Exercise directions: The complete set of records should be given again verbatim.

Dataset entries

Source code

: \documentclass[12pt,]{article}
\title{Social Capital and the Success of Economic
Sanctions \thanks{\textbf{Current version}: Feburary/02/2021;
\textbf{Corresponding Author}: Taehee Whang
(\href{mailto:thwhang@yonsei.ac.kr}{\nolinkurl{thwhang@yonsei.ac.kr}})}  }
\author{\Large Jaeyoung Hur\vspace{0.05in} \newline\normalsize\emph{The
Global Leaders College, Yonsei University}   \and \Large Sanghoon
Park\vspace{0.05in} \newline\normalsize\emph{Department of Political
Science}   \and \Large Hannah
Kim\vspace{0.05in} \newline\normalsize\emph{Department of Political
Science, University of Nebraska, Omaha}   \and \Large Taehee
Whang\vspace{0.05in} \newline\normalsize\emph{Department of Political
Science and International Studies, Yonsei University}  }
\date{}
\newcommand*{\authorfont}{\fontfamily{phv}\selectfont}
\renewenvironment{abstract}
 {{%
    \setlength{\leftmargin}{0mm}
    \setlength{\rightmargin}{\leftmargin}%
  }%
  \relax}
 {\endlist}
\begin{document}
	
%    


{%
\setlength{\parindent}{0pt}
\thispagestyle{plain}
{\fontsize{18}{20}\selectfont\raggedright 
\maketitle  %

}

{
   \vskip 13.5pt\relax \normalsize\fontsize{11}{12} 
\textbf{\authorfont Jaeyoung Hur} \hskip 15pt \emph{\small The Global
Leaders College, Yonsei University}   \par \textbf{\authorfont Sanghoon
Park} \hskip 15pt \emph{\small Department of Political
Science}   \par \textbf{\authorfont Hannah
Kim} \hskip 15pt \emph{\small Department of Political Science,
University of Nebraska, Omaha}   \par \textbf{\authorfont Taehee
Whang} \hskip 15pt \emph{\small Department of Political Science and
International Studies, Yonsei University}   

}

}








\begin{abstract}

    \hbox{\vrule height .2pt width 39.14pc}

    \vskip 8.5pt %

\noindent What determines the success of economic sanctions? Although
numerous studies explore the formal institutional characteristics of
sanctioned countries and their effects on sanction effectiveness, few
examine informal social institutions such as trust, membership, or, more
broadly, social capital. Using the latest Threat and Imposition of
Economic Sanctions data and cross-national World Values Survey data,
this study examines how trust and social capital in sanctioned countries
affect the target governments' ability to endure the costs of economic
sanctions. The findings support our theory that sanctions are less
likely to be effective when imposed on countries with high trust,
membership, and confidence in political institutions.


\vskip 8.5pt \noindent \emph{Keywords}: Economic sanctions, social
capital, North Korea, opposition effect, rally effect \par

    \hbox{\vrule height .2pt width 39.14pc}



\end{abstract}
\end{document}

Answer area:
Source code

: \documentclass[12pt,]{article}
\title{Social Capital and the Success of Economic
Sanctions \thanks{\textbf{Current version}: Feburary/02/2021;
\textbf{Corresponding Author}: Taehee Whang
(\href{mailto:thwhang@yonsei.ac.kr}{\nolinkurl{thwhang@yonsei.ac.kr}})}  }
\author{\Large Jaeyoung Hur\vspace{0.05in} \newline\normalsize\emph{The
Global Leaders College, Yonsei University}   \and \Large Sanghoon
Park\vspace{0.05in} \newline\normalsize\emph{Department of Political
Science}   \and \Large Hannah
Kim\vspace{0.05in} \newline\normalsize\emph{Department of Political
Science, University of Nebraska, Omaha}   \and \Large Taehee
Whang\vspace{0.05in} \newline\normalsize\emph{Department of Political
Science and International Studies, Yonsei University}  }
\date{}
\newcommand*{\authorfont}{\fontfamily{phv}\selectfont}
\renewenvironment{abstract}
 {{%
    \setlength{\leftmargin}{0mm}
    \setlength{\rightmargin}{\leftmargin}%
  }%
  \relax}
 {\endlist}
\begin{document}
	
%    


{%
\setlength{\parindent}{0pt}
\thispagestyle{plain}
{\fontsize{18}{20}\selectfont\raggedright 
\maketitle  %

}

{
   \vskip 13.5pt\relax \normalsize\fontsize{11}{12} 
\textbf{\authorfont Jaeyoung Hur} \hskip 15pt \emph{\small The Global
Leaders College, Yonsei University}   \par \textbf{\authorfont Sanghoon
Park} \hskip 15pt \emph{\small Department of Political
Science}   \par \textbf{\authorfont Hannah
Kim} \hskip 15pt \emph{\small Department of Political Science,
University of Nebraska, Omaha}   \par \textbf{\authorfont Taehee
Whang} \hskip 15pt \emph{\small Department of Political Science and
International Studies, Yonsei University}   

}

}








\begin{abstract}

    \hbox{\vrule height .2pt width 39.14pc}

    \vskip 8.5pt %

\noindent What determines the success of economic sanctions? Although
numerous studies explore the formal institutional characteristics of
sanctioned countries and their effects on sanction effectiveness, few
examine informal social institutions such as trust, membership, or, more
broadly, social capital. Using the latest Threat and Imposition of
Economic Sanctions data and cross-national World Values Survey data,
this study examines how trust and social capital in sanctioned countries
affect the target governments' ability to endure the costs of economic
sanctions. The findings support our theory that sanctions are less
likely to be effective when imposed on countries with high trust,
membership, and confidence in political institutions.


\vskip 8.5pt \noindent \emph{Keywords}: Economic sanctions, social
capital, North Korea, opposition effect, rally effect \par

    \hbox{\vrule height .2pt width 39.14pc}



\end{abstract}
\end{document}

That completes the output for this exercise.